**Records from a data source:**
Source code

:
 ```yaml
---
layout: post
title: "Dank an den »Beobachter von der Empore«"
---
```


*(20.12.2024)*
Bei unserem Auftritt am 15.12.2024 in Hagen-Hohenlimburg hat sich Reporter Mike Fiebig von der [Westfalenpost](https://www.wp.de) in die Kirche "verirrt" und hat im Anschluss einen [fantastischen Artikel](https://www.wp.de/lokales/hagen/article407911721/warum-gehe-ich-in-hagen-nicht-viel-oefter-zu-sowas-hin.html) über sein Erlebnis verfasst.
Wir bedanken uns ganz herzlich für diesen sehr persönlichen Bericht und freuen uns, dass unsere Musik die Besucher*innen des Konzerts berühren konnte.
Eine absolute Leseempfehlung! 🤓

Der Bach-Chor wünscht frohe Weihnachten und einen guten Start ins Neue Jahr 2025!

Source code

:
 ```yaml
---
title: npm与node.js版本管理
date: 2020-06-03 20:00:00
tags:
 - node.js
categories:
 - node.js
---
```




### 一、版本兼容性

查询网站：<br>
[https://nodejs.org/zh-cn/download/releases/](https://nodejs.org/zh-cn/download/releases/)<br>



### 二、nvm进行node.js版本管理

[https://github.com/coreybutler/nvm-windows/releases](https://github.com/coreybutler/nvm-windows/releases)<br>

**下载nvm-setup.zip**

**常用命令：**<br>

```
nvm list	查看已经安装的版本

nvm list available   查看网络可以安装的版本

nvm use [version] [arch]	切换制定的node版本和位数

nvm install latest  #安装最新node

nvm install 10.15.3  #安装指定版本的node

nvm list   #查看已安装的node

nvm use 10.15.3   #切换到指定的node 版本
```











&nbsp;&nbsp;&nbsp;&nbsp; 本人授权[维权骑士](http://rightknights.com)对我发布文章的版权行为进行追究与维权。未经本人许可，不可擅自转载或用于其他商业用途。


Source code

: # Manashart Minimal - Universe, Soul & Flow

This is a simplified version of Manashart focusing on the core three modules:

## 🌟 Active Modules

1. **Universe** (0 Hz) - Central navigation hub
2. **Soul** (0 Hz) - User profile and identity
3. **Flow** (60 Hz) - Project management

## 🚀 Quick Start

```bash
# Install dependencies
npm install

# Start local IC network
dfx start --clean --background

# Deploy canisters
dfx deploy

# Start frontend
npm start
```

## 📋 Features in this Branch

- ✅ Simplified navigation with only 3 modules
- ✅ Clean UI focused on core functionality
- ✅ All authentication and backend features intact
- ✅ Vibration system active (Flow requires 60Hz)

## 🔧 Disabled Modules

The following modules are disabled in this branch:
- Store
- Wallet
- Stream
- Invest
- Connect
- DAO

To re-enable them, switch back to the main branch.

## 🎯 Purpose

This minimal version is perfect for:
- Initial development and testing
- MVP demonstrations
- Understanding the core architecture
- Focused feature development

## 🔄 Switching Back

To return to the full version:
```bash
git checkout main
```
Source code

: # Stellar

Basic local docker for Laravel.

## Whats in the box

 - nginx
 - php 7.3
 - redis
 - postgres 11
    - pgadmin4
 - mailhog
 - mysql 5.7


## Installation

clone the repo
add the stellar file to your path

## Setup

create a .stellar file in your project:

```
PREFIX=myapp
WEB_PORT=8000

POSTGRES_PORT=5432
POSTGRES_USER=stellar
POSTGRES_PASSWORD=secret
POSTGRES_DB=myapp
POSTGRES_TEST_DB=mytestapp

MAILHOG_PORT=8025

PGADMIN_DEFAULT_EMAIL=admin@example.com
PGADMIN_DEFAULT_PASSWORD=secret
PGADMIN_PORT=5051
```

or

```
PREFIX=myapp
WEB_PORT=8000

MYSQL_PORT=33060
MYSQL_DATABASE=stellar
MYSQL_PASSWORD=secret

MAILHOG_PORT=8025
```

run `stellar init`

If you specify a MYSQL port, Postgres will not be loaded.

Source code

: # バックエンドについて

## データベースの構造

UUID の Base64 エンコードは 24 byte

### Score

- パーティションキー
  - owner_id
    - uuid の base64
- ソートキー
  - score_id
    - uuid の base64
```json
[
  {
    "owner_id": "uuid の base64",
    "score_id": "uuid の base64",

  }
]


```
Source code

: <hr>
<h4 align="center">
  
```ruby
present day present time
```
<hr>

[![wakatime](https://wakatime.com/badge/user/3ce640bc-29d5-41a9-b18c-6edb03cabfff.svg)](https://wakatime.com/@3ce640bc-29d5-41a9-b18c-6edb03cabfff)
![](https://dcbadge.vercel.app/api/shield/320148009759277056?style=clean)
...
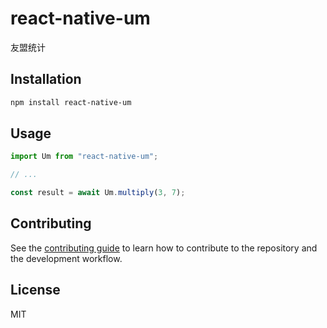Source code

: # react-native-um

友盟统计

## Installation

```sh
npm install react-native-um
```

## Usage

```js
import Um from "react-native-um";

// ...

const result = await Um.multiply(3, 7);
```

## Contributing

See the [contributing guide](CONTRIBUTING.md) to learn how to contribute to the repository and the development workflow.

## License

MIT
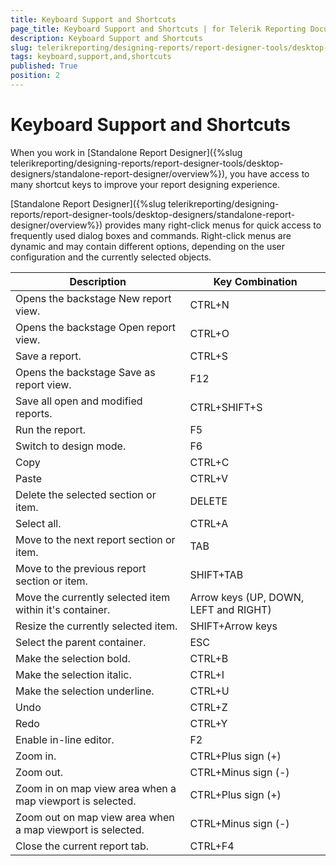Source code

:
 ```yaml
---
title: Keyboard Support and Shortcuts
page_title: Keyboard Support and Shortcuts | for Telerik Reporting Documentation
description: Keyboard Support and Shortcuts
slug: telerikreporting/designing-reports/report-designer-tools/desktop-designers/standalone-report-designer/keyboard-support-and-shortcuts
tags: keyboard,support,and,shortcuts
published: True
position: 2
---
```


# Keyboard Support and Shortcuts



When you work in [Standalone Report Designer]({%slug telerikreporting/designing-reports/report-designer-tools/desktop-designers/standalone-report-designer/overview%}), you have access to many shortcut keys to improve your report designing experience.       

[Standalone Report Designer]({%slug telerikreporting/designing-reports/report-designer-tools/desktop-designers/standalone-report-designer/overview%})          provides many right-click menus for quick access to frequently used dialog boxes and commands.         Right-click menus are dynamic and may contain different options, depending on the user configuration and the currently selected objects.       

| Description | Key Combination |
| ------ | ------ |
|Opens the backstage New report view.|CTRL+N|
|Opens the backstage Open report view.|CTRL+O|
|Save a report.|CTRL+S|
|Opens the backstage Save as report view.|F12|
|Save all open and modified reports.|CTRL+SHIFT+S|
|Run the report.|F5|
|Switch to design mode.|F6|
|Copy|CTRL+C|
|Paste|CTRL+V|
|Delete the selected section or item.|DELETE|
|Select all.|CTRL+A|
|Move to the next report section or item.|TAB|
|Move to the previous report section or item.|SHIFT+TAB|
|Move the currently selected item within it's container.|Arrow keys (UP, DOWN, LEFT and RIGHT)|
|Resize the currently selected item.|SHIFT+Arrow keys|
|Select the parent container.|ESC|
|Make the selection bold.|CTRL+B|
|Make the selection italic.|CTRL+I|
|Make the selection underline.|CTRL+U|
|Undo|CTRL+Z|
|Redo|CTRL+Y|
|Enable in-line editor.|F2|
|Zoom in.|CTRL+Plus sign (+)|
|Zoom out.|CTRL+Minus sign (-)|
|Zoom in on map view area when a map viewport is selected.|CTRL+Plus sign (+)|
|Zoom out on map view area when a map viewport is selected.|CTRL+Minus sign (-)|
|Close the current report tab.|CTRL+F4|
--
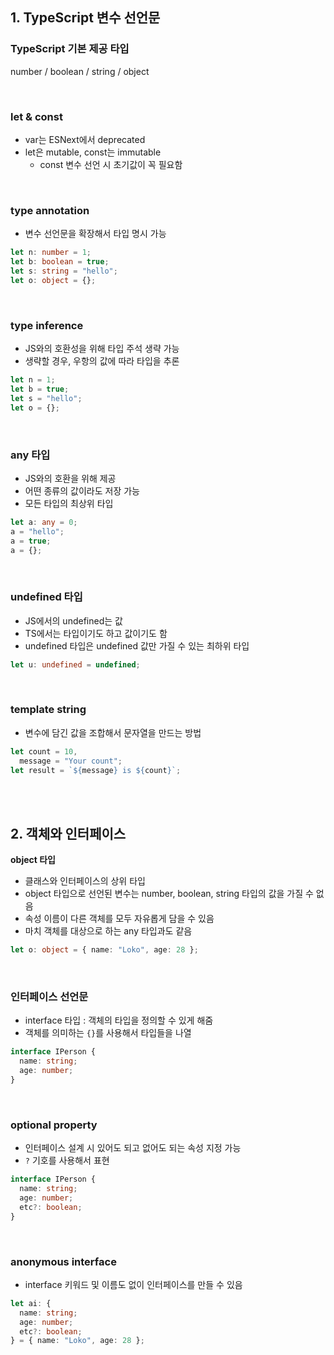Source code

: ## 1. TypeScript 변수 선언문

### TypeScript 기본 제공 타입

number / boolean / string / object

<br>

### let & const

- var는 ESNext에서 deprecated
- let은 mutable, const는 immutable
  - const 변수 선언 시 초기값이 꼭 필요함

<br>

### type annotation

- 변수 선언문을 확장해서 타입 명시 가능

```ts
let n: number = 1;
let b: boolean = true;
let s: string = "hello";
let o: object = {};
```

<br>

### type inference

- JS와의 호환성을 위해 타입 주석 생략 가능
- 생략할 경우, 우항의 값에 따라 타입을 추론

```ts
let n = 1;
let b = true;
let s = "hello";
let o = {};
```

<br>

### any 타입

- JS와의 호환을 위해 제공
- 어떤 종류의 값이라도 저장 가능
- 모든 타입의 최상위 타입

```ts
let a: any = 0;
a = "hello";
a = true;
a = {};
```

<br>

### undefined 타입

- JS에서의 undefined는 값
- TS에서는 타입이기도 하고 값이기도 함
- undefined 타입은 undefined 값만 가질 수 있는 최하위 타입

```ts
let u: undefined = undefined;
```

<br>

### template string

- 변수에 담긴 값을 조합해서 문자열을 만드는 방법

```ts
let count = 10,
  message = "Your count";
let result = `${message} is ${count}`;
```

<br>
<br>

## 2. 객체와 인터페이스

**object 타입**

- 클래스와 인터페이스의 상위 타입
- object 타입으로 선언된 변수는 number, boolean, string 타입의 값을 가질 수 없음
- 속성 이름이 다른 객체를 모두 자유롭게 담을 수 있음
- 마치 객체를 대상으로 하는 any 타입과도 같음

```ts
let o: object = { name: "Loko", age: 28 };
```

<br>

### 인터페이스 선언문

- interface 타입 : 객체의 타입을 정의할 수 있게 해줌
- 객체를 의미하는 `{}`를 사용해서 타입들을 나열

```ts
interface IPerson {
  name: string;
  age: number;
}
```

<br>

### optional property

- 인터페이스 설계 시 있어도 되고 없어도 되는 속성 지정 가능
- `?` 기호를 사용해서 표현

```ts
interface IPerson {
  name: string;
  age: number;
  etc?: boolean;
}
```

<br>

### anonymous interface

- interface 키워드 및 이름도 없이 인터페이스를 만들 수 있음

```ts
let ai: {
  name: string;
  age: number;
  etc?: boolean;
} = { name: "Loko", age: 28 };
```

**What the task requires:** Where does "container" occur in the data? Copy each line that has it.

**Solution:**
|Move the currently selected item within it's container.|Arrow keys (UP, DOWN, LEFT and RIGHT)|
|Select the parent container.|ESC|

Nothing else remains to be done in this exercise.